Exclusive Album Review – Bob Dylan`s Tempest Takes Us On A Dark Journey

Bob Dylan has spent the last decade-and-a-half criss-crossing the world on his ‘never-ending tour’ while releasing four critically-acclaimed albums and one head-scratching holiday record. Next week Dylan releases Tempest, his remarkable 35th studio album and a bold if not brooding statement from a man in his 70’s.

iTunes has been streaming the album all week which has led to tremendous online buzz as well as pronouncements of ‘Dylan’s return to greatness’ and ‘best album since…’ declarations.  I won’t pretend to be a Dylan historian or attempt to rank this album within his incredible cannon of work.  Instead, let’s just take his latest offering for what it is…an amazing record.

Bob Dylan’s Tempest

The musicianship alone makes Tempest worth repeat listens. His long-time touring band provides a lush canvass for Dylan’s thoughts to take shape.  Guitarists Charlie Sexton and Stu Kimball, bassist Tony Garnier, drummer George G. Receli and string player Donnie Herron, are joined by Los Lobos’ David Hidalgo and together they deliver a timeless sound that covers most forms of popular music from the last hundred years.  There’s blues, jazz, rockabilly, country, folk and rock ‘n’ roll on full display, acting like a soundtrack for Dylan`s takes of love, loss, tragedy and despair.

The most up-beat track on the album is the opening number and first single “Duquesne Whistle“.  The bright pedal steel guitar and chugging steam train beat signify the beginning of a journey.  Hop on board, because we`re about to take a little trip.

Tempest is not a hopeful record.  In fact, it`s fairly dark.  Dylan`s words are sharp and direct.  There are many references to death and murder, including the 50-verse (no chorus), 14-minute title track about the sinking of the Titanic – and we all know how that ended.

The tone of Dylan`s thoughts and stories on Tempest fit his gnarly vocals perfectly.  The current snarl can`t sound anything but angry.  Yet there`s a musicality to the growling on this record that I haven`t heard from Dylan in a while.  There`s melody and charm, even if he is covering some pretty murderous material.  Even when he croons on a track like `Soon After Midnight“ he does so with a lovelorn bitterness that sounds anything but pretend.

As with every Dylan release, Tempest will be measured against his previous works and accomplishments.  While I find it completely unfair to even consider the notion that this record is as good or important as Blonde On Blonde or Blood On The Tracks, it does come out 50 years after his first release in 1962.  I can think of two other seminal artists from the `60`s celebrating their 50th anniversaries this year, and neither are coming close to breaking the musical ground Dylan is tackling five decades later.

While The Beach Boys released their best album in decades with That`s Why God Made The Radio, with the exception of a few Brian Wilson gems, it`s a fairly nostalgic celebration of their 50th with a recapturing of the classic Beach Boys sound.

Then there`s the Rolling Stones.  In the same week that Dylan gives fans a new collection of 10 completely original and mostly outstanding tracks, the Stones announce that they`ll celebrate their 50th with yet another compilation of their 50 greatest hits along with two new tracks.  Pretty disappointing news from the world`s greatest rock `n` roll band.

I`ve read where some are predicting that this might be Dylan`s final album.  The Tempest is after all the name of what many believe was William Shakespeare`s final play, a comic tragedy no less, where the main character, Prospero, spends 12 years stranded on an island and in his final monologue asks the audience to set him free.  Perhaps Tempest is the final act in Dylan`s 12 year journey that began with 2001`s Love And Theft.

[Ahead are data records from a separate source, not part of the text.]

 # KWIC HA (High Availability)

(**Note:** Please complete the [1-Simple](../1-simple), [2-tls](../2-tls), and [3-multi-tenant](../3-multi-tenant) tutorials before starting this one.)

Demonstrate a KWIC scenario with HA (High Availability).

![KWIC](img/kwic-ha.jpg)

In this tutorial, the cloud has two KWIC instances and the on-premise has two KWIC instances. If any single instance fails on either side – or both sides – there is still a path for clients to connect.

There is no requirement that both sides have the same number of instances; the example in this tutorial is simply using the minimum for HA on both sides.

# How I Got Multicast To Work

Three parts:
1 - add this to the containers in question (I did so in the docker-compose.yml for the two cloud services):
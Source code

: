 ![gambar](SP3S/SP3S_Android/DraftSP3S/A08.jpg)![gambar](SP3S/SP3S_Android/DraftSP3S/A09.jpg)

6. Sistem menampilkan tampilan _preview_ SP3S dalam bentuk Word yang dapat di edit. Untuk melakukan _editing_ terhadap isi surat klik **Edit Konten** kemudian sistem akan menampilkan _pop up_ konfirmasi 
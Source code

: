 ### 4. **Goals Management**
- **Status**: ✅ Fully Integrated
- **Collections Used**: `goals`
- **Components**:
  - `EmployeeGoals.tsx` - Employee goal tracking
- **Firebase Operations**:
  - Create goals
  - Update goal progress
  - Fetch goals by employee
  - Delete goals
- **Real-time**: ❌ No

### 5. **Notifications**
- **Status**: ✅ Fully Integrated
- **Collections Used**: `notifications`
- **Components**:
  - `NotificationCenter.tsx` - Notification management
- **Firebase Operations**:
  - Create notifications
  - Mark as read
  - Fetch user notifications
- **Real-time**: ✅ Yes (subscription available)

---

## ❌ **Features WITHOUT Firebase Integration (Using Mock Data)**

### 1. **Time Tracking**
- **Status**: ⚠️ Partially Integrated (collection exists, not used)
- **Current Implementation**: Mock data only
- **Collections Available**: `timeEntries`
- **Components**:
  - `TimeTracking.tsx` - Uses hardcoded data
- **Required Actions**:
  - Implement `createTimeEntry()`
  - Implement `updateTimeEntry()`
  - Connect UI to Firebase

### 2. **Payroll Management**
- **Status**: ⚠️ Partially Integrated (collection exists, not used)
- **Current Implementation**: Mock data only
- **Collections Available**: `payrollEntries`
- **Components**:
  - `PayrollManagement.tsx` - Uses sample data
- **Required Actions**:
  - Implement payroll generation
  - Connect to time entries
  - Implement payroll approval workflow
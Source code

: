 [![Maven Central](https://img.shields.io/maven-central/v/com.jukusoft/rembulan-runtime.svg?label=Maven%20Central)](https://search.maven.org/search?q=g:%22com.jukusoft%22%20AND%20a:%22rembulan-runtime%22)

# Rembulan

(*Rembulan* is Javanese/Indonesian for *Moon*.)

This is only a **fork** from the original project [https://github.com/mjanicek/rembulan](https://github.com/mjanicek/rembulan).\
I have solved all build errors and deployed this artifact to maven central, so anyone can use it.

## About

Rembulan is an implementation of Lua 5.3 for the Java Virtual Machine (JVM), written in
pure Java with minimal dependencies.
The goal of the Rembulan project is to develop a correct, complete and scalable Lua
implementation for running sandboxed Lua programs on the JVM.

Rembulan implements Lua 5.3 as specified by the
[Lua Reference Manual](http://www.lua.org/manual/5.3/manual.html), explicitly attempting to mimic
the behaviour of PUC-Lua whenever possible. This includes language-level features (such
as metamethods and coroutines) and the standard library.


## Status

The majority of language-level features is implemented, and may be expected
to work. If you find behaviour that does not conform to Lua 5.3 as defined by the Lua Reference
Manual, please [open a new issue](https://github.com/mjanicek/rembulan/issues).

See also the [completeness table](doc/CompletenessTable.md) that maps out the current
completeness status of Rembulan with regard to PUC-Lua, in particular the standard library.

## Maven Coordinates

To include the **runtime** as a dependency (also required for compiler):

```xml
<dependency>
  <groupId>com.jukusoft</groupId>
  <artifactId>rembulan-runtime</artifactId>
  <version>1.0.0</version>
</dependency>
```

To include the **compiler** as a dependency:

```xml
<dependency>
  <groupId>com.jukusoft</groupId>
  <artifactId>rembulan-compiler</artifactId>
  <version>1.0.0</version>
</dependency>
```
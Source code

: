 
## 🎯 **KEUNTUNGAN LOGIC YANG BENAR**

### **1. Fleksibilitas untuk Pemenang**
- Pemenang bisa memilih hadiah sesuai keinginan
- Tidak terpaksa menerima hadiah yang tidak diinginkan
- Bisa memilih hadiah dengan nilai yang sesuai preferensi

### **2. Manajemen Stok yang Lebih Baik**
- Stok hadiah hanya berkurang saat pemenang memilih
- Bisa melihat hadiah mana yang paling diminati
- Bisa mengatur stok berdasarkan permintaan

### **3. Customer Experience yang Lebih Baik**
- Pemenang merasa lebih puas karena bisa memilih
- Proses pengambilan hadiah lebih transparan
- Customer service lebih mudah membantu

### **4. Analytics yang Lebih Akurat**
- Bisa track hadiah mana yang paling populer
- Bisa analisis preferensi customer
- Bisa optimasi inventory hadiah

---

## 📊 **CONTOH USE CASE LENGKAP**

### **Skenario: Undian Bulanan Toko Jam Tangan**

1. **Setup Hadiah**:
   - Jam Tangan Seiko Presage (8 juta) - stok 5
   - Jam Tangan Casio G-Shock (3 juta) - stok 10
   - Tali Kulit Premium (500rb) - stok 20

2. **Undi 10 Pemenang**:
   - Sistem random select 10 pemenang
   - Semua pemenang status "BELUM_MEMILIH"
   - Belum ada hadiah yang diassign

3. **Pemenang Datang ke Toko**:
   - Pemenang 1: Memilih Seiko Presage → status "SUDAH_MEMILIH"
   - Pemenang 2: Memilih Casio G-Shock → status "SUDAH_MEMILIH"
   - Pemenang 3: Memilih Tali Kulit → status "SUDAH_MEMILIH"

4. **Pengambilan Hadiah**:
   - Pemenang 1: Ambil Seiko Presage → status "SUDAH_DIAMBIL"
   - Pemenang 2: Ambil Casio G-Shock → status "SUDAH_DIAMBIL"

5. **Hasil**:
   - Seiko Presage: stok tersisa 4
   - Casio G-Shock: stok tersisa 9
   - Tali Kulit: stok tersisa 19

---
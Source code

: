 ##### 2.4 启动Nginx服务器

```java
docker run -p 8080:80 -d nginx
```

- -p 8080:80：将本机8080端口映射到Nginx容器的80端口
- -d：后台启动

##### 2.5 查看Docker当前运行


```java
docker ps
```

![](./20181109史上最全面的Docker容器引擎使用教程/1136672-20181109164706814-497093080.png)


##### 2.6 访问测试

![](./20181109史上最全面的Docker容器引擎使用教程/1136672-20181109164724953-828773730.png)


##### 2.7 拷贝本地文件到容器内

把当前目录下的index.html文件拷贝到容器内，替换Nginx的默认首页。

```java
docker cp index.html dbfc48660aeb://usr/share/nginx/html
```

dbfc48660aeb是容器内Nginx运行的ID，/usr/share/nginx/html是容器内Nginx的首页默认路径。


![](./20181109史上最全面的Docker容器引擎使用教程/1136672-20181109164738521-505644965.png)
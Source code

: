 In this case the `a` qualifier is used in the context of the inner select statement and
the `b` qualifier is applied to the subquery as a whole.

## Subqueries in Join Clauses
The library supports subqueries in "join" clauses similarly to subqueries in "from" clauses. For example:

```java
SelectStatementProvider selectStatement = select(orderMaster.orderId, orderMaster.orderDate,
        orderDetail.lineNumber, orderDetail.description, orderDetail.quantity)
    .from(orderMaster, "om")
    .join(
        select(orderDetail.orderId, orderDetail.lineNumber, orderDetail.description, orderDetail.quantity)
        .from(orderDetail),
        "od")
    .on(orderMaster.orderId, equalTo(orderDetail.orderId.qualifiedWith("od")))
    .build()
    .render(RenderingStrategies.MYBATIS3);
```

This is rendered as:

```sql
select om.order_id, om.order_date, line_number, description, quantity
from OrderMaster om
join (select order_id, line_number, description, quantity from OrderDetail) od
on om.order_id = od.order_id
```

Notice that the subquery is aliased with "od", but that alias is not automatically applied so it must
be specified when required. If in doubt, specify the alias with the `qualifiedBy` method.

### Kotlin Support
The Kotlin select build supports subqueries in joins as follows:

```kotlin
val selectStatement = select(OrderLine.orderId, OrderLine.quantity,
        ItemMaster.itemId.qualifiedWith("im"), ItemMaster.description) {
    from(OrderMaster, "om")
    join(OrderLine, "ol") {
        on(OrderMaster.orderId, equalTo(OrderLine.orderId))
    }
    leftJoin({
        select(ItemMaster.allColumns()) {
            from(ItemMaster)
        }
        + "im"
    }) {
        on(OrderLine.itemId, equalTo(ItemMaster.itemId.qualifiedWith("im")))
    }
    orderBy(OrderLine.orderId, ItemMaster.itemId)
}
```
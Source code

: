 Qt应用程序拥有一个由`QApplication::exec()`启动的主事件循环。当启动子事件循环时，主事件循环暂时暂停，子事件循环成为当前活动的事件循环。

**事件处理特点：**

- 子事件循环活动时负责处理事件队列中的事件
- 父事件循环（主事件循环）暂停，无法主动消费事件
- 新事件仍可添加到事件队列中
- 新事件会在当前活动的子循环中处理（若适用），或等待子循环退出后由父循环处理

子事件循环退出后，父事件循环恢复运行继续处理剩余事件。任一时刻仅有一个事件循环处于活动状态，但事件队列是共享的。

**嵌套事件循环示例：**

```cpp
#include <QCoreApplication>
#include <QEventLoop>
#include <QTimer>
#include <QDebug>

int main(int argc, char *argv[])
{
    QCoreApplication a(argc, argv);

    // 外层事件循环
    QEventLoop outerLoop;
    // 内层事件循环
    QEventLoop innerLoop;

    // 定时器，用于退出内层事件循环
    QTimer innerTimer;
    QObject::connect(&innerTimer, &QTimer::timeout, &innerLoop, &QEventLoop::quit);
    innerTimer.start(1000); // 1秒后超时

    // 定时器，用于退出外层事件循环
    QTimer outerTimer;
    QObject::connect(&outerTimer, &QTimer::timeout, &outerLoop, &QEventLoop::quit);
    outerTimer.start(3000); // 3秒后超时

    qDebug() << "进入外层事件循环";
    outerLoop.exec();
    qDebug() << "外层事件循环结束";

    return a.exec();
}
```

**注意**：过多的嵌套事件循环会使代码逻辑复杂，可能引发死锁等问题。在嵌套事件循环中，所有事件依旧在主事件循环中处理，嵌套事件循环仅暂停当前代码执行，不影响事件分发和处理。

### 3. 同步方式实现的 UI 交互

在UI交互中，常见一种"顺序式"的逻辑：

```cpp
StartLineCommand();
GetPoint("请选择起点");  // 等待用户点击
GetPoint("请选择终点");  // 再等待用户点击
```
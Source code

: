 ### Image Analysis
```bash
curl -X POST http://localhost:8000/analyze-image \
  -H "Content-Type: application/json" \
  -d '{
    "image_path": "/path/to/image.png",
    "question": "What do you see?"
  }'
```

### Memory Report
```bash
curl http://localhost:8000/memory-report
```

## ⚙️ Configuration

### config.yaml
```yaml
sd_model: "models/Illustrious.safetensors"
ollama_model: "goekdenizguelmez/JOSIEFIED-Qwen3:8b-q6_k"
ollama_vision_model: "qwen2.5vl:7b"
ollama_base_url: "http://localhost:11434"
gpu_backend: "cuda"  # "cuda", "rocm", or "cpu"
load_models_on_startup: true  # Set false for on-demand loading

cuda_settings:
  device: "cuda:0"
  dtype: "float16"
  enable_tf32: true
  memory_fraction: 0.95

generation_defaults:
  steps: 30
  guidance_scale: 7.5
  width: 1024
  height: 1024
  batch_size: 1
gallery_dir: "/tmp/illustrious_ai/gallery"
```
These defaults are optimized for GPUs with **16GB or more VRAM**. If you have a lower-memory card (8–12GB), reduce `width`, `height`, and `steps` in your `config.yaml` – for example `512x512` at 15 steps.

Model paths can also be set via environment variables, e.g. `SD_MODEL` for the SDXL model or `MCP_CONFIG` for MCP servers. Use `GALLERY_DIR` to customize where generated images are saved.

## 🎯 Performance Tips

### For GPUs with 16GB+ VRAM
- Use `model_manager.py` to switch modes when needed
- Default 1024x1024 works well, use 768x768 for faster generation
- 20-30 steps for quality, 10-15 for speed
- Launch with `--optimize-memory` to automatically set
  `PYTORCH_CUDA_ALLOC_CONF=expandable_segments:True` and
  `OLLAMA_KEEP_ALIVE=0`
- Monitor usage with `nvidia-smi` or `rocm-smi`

When asked about the comparison to Shakespeare`s The Tempest, Dylan, ever the wordsmith, replies, “It wasn’t called just plain Tempest. The name of my record is just plain Tempest. It’s two different titles.”

I think Bob`s being a little coy here.  Just take a look at the video for `Duquesne Whistle` and tell me you don`t see a little Shakespearean drama unfolding!